[Your assignment]: Print the lines that run from the line with "- Many internal changes" to the line with "- Inline variable display", keeping both end lines, exactly as they appear in the entries below, and nothing else.

+--

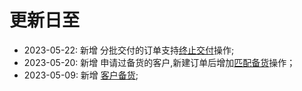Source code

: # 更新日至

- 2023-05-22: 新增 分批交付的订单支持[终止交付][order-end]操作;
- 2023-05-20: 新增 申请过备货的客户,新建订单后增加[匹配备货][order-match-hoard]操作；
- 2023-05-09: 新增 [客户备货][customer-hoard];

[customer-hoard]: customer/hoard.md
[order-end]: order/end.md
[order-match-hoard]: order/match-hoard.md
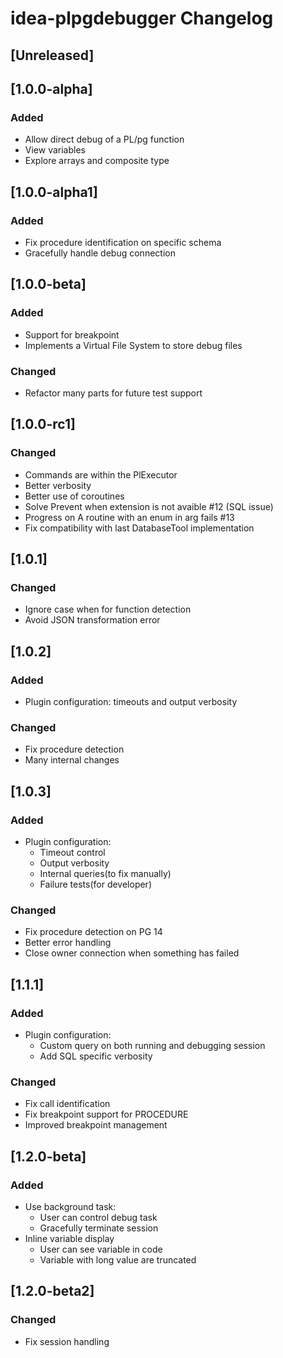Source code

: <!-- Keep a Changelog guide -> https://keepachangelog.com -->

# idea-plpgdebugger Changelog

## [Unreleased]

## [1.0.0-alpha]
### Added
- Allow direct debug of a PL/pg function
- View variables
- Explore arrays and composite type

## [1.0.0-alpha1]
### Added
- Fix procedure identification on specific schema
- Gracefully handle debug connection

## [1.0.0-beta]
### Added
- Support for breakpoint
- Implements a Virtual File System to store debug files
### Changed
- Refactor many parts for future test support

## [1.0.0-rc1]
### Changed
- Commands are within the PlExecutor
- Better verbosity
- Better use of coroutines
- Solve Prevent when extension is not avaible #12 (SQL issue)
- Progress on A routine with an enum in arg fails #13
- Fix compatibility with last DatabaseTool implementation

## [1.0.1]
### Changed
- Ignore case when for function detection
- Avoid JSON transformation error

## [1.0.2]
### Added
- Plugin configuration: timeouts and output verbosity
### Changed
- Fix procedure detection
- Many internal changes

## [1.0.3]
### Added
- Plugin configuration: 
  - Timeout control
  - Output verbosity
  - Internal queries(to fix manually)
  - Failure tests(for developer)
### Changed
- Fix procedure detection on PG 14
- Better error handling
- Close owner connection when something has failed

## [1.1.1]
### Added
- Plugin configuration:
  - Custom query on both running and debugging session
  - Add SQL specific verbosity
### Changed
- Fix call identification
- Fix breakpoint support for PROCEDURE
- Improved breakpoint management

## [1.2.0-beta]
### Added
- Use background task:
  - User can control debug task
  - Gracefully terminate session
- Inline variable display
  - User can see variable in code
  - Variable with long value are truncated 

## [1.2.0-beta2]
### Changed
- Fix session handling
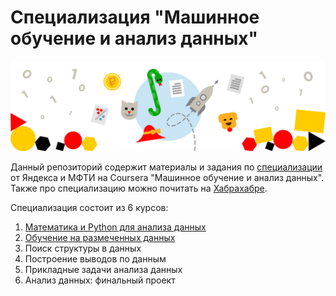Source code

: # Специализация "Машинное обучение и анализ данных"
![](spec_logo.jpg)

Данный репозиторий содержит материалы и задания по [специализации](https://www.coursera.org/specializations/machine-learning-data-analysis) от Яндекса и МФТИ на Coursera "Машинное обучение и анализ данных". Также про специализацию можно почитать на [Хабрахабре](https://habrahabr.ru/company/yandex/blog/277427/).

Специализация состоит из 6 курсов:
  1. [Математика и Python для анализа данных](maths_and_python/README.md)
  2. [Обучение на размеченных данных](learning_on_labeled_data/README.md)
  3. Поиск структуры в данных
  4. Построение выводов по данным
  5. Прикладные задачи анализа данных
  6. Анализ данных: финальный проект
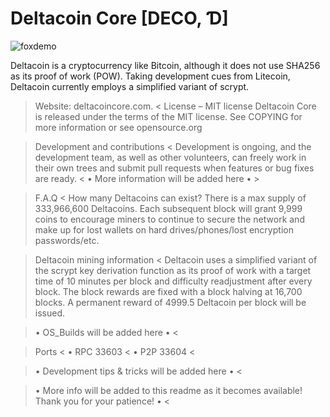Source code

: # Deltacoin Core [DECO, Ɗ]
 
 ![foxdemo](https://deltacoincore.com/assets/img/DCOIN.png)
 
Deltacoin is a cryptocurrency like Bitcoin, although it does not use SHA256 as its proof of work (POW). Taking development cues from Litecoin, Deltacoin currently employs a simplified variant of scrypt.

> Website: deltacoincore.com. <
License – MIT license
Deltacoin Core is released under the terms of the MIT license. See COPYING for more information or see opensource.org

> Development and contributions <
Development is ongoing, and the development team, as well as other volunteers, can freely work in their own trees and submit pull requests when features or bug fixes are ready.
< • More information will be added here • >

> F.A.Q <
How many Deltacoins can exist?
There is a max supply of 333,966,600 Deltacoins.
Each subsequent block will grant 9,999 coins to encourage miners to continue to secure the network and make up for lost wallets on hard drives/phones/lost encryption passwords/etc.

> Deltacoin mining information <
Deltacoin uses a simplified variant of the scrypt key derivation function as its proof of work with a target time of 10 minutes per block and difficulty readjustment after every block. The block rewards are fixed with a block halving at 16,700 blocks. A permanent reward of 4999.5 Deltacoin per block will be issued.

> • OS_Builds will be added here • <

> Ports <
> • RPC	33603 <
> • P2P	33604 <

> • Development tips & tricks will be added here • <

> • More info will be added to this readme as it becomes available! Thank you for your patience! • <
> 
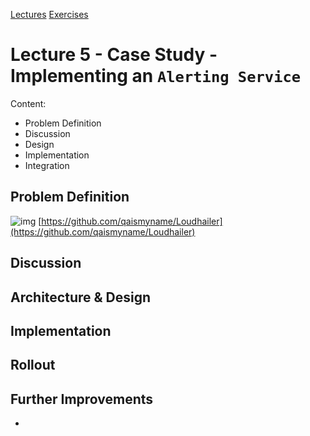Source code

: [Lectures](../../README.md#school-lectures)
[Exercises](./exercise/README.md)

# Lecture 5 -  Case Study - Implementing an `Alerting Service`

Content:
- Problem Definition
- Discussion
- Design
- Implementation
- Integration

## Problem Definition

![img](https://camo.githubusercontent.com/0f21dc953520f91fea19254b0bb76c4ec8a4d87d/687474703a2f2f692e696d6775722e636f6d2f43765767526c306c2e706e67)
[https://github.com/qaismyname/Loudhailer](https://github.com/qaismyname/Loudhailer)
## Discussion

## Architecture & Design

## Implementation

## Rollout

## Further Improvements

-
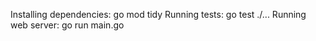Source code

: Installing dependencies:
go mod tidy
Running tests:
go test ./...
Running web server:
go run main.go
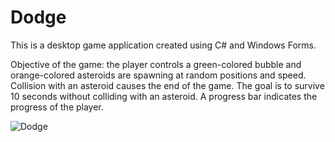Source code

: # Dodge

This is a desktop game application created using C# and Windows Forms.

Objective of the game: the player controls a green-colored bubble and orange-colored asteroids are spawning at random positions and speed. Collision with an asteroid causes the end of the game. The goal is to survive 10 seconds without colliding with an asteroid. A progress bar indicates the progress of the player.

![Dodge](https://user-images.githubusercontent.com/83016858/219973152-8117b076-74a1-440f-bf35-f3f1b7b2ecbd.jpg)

+--

[Result]:
- Many internal changes

## [1.0.3]
### Added
- Plugin configuration: 
  - Timeout control
  - Output verbosity
  - Internal queries(to fix manually)
  - Failure tests(for developer)
### Changed
- Fix procedure detection on PG 14
- Better error handling
- Close owner connection when something has failed

## [1.1.1]
### Added
- Plugin configuration:
  - Custom query on both running and debugging session
  - Add SQL specific verbosity
### Changed
- Fix call identification
- Fix breakpoint support for PROCEDURE
- Improved breakpoint management

## [1.2.0-beta]
### Added
- Use background task:
  - User can control debug task
  - Gracefully terminate session
- Inline variable display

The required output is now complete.